Catastrophic flooding from the remnants of Tropical Storm Fred has killed at least 2 people and left another 20 missing after mudslides and record river levels devastated mountainous areas of western North Carolina, while portions of the East Coast might be in for yet another tropical hit in the next few days.
Haywood and Transylvania counties in North Carolina were the hardest-hit, receiving up to a foot of rain as Fred moved through the area on Tuesday and Wednesday.
Fred made landfall along the Florida Panhandle as a tropical storm on Monday afternoon, with its remnants now over New England—an area under threat from another system.

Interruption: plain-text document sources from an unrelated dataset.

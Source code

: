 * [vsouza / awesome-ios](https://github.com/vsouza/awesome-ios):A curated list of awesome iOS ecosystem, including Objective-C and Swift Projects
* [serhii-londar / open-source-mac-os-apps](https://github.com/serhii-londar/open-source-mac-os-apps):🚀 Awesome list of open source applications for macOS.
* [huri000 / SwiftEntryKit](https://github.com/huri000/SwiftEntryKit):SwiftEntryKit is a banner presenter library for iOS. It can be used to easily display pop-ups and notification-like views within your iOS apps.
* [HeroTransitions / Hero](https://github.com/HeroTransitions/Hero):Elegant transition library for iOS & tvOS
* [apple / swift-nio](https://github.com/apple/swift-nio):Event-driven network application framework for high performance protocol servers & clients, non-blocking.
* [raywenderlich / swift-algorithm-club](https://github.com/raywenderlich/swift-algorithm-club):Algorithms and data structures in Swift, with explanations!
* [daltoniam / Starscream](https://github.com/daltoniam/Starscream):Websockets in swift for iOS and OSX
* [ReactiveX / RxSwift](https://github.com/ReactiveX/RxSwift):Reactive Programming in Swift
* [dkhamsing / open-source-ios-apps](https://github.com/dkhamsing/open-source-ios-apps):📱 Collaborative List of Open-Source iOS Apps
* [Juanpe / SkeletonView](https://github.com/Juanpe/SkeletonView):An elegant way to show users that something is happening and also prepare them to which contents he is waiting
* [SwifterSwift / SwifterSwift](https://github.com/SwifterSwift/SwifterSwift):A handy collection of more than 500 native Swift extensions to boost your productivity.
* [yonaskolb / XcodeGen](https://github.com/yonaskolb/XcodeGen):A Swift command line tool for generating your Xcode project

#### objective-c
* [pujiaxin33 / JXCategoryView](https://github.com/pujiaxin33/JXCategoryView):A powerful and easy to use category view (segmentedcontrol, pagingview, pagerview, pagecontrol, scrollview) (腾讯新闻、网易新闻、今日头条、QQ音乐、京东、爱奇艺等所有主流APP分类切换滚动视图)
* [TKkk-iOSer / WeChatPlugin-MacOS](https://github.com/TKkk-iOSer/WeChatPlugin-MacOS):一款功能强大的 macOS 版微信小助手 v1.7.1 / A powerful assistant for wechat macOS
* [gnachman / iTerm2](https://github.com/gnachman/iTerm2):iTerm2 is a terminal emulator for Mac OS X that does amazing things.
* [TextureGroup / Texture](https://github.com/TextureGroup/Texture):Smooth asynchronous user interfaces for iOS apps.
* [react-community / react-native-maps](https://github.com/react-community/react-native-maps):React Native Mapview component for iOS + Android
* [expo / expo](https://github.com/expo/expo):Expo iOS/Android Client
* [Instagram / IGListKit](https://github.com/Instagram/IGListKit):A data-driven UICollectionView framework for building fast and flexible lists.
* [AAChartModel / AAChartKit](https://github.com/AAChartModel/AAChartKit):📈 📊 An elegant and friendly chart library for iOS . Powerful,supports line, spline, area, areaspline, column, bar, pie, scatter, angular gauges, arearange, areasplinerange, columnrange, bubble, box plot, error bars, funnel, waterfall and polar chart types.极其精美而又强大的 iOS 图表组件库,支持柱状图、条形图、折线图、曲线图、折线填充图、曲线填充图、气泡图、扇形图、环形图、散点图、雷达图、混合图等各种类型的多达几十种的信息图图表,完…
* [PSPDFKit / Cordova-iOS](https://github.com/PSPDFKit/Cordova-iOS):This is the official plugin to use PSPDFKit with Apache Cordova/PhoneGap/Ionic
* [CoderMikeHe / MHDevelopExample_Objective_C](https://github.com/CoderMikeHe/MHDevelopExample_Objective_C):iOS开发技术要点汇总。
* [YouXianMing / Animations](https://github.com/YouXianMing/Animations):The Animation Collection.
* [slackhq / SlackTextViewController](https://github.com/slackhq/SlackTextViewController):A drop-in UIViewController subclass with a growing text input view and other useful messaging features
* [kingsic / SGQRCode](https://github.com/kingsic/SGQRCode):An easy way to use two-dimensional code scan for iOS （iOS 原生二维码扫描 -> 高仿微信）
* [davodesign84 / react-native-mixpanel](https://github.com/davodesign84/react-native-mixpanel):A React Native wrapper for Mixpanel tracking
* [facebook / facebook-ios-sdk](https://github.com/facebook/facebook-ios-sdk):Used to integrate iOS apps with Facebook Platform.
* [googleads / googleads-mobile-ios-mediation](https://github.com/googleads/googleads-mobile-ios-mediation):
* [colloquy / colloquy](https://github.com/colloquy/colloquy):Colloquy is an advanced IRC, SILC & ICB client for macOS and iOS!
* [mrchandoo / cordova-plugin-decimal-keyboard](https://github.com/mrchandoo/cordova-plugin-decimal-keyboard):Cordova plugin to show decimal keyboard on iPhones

Tropical Storm Henri is forecast to become a Category 1 hurricane in the next day or so before moving toward the New England coastline on Sunday or Monday, though it could weaken a bit over cooler waters in the area just before a potential landfall.

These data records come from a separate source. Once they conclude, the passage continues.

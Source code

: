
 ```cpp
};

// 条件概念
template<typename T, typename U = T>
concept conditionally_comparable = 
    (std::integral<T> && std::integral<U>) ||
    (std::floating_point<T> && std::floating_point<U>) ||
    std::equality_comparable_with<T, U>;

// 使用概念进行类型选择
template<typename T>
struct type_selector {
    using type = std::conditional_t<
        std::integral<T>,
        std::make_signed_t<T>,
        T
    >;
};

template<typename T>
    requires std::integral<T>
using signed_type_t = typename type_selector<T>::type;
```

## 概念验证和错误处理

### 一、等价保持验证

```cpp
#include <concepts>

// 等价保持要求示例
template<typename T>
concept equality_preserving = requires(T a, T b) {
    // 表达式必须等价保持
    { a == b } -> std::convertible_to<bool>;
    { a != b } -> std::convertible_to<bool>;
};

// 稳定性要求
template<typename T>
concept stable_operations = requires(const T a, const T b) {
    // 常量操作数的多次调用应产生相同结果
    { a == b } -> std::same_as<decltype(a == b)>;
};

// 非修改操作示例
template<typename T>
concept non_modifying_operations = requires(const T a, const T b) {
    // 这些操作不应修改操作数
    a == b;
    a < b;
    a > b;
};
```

Hurricane Grace on Thursday morning became the first storm of the season to make landfall with hurricane strength, hitting the eastern portion of Mexico’s Yucatan Peninsula and bringing severe weather to popular tourist destinations like Cancun. Grace brought sustained winds of up to 80 mph as a Category 1 storm.

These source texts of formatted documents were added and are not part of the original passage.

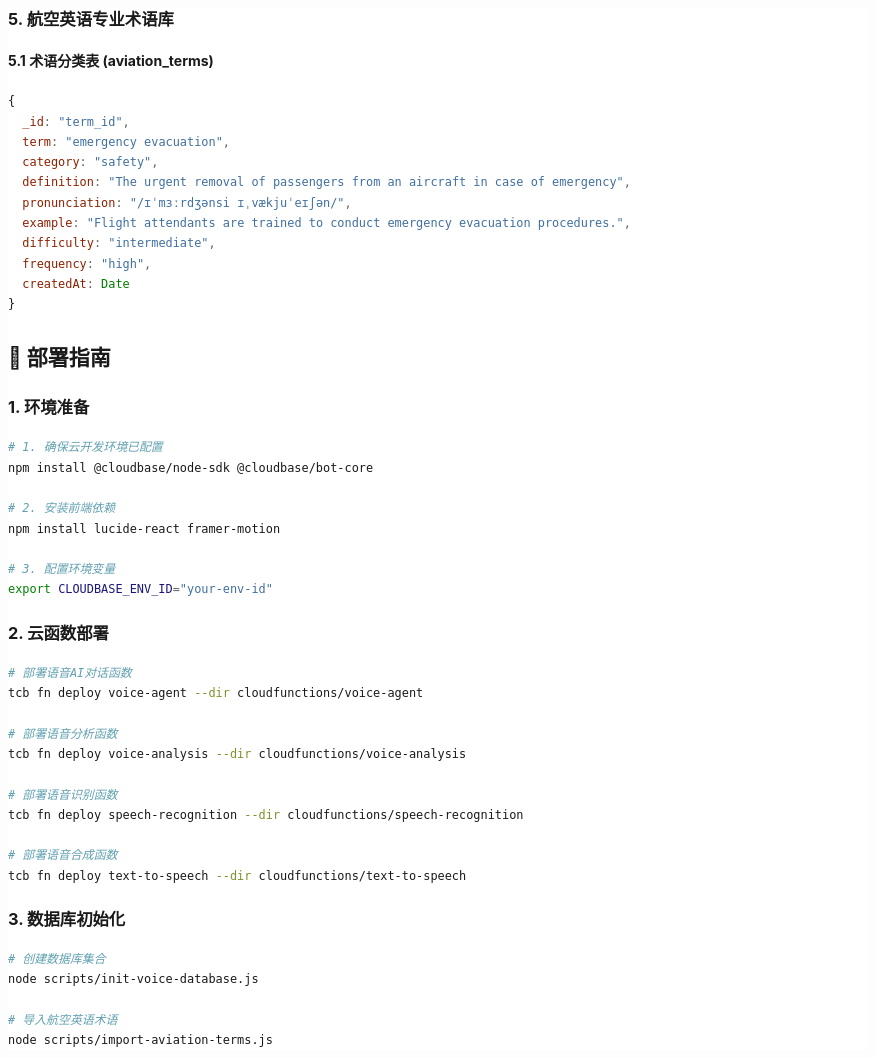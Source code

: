 ### 5. 航空英语专业术语库

#### 5.1 术语分类表 (aviation_terms)
```javascript
{
  _id: "term_id",
  term: "emergency evacuation",
  category: "safety",
  definition: "The urgent removal of passengers from an aircraft in case of emergency",
  pronunciation: "/ɪˈmɜːrdʒənsi ɪˌvækjuˈeɪʃən/",
  example: "Flight attendants are trained to conduct emergency evacuation procedures.",
  difficulty: "intermediate",
  frequency: "high",
  createdAt: Date
}
```

## 🚀 部署指南

### 1. 环境准备

```bash
# 1. 确保云开发环境已配置
npm install @cloudbase/node-sdk @cloudbase/bot-core

# 2. 安装前端依赖
npm install lucide-react framer-motion

# 3. 配置环境变量
export CLOUDBASE_ENV_ID="your-env-id"
```

### 2. 云函数部署

```bash
# 部署语音AI对话函数
tcb fn deploy voice-agent --dir cloudfunctions/voice-agent

# 部署语音分析函数  
tcb fn deploy voice-analysis --dir cloudfunctions/voice-analysis

# 部署语音识别函数
tcb fn deploy speech-recognition --dir cloudfunctions/speech-recognition

# 部署语音合成函数
tcb fn deploy text-to-speech --dir cloudfunctions/text-to-speech
```

### 3. 数据库初始化

```bash
# 创建数据库集合
node scripts/init-voice-database.js

# 导入航空英语术语
node scripts/import-aviation-terms.js
```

Gov. Roy Cooper (D) issued a state of emergency in North Carolina on Wednesday to aid with the flood response effort, while swift water rescue teams and the National Guard have also been deployed to the western part of the state to search for the missing. Around 100 people had been rescued as of Wednesday, according to the state. Boil water advisories have also been issued in parts of western North Carolina after several water systems were impacted by the storm.
“North Carolina is strong and resilient, and we’re committed to helping people and businesses recover as quickly as possible,“ Cooper said in a statement.
U.S. 19, one of the main highways through the Nantahala National Forest, appeared to be open on Thursday after being closed earlier due to mudslides. The forest attracts more than 4 million visitors a year.
35 people missing, bridges and roads washed out in parts of western North Carolina (The Charlotte Observer)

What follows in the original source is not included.